Russell Gold - The Boom

Living near a well under construction isn’t easy. Traffic, noise, and foul air are constant and legitimate complaints. A Chesapeake vice president, in a candid speech, said in March 2012 that while people like natural gas, “making it can be problematic. Nobody likes that part. I can tell you this: the sausage making will get better and better and better.”

The Burkburnett boom—and dozens like it—paved the way for the American century and its unmatched prosperity. Will the shale boom, occurring in a new century with modern environmental sensibilities and concerns, resemble the old booms? Or is there a new path available to the United States, one that emerges from the new proximity of hundreds of thousands of shale wells and millions of Americans? Will the industry create a new generation of Ottis Grimeses—or will it create more Emily Krafjacks?

One thing is for certain. Simply to keep oil and gas production in the United States flat, the industry must drill thousands of wells every year, often packed closely together. This is due to the stingy nature of the rock.

Shale is dark and dense, surprisingly heavy in the hand. Scott Tinker reached into a three-foot-by-three-foot cardboard box and pulled out a cylinder of shale cleaved in two pieces. “Here’s good, dark shale,” he said. “The organics make it dark when they rot.” A blackboard hue indicated that organisms once lived and died there, turning into fossil fuel. We were standing in a warehouse on the north side of Austin, Texas, piled from the floor to the thirty-foot ceiling with racks of these boxes. It reminded me of the final scene from Raiders of the Lost Ark. Tinker called his collection the Library of Congress of rocks.
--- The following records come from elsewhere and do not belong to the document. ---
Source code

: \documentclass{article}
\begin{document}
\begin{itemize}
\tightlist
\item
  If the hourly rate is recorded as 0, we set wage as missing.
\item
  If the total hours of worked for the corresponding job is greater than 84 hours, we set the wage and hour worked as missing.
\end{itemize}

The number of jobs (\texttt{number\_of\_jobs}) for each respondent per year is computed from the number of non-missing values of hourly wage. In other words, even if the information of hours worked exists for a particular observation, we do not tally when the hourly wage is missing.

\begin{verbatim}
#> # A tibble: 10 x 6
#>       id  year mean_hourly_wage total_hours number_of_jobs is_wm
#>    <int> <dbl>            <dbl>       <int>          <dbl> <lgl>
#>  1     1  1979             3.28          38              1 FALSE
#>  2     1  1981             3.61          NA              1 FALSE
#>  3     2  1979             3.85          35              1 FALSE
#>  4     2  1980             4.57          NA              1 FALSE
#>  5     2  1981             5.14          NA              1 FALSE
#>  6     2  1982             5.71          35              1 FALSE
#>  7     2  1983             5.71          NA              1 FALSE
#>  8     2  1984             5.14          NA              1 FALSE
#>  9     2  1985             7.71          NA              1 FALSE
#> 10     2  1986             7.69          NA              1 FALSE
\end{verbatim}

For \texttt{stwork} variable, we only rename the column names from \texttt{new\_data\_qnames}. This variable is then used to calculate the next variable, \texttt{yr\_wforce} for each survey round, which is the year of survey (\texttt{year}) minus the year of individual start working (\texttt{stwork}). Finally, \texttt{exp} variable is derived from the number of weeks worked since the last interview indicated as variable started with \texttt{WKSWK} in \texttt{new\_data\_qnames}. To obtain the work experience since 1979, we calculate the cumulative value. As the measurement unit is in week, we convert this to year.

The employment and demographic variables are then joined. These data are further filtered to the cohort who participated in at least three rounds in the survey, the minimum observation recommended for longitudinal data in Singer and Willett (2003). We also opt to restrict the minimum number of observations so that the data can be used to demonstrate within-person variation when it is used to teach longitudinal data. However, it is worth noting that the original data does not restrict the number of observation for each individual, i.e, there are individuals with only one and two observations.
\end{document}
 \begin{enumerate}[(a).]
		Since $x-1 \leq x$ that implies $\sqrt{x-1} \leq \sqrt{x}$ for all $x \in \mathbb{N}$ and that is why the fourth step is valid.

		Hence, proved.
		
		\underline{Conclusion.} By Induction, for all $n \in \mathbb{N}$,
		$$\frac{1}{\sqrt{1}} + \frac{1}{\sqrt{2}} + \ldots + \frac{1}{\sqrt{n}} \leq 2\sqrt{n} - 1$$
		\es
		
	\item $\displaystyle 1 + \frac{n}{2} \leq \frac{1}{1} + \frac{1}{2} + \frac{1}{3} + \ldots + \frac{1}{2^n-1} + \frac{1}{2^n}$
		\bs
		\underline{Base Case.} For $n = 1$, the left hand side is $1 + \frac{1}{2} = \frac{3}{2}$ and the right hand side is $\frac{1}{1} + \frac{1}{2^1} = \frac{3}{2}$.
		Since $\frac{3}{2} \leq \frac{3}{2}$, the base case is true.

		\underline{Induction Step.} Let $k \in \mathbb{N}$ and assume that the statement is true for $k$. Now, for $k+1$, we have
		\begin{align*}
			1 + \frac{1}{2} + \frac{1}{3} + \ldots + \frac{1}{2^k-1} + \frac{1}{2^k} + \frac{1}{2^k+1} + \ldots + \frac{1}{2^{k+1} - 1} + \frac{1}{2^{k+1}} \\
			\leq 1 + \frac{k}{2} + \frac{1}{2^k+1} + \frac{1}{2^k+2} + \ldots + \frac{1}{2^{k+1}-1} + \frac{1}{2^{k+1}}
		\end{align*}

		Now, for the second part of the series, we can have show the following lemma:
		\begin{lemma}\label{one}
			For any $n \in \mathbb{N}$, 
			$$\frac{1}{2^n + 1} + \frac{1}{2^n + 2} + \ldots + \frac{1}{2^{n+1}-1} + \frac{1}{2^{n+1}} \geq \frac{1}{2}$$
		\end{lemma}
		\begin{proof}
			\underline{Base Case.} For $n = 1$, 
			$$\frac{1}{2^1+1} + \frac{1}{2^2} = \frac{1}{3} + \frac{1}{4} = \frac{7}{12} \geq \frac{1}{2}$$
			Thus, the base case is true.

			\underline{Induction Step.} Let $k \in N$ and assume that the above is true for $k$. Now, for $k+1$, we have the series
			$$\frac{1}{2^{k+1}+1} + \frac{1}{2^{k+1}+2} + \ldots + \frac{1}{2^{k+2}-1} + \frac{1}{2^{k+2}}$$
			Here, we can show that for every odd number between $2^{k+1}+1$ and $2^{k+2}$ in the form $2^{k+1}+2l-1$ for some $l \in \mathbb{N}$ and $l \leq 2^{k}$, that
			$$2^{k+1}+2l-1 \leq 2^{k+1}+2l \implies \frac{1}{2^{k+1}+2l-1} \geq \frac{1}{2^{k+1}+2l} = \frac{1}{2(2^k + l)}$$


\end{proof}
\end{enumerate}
Tinker, the head of the University of Texas Bureau of Economic Geology, one of the world’s foremost institutes for studying petroleum rocks, held the shale near his face and licked the flat side of half a cylinder. His tongue cleaned the dusty surface. “Now you are looking at the rock texture,” he said, holding it out for me to examine. It appeared uniform, with no visible striations, and solid. To see the tiny holes where the oil and gas is trapped requires a $2 million scanning electron microscope. Breaking into these vaults demands a lot of muscle.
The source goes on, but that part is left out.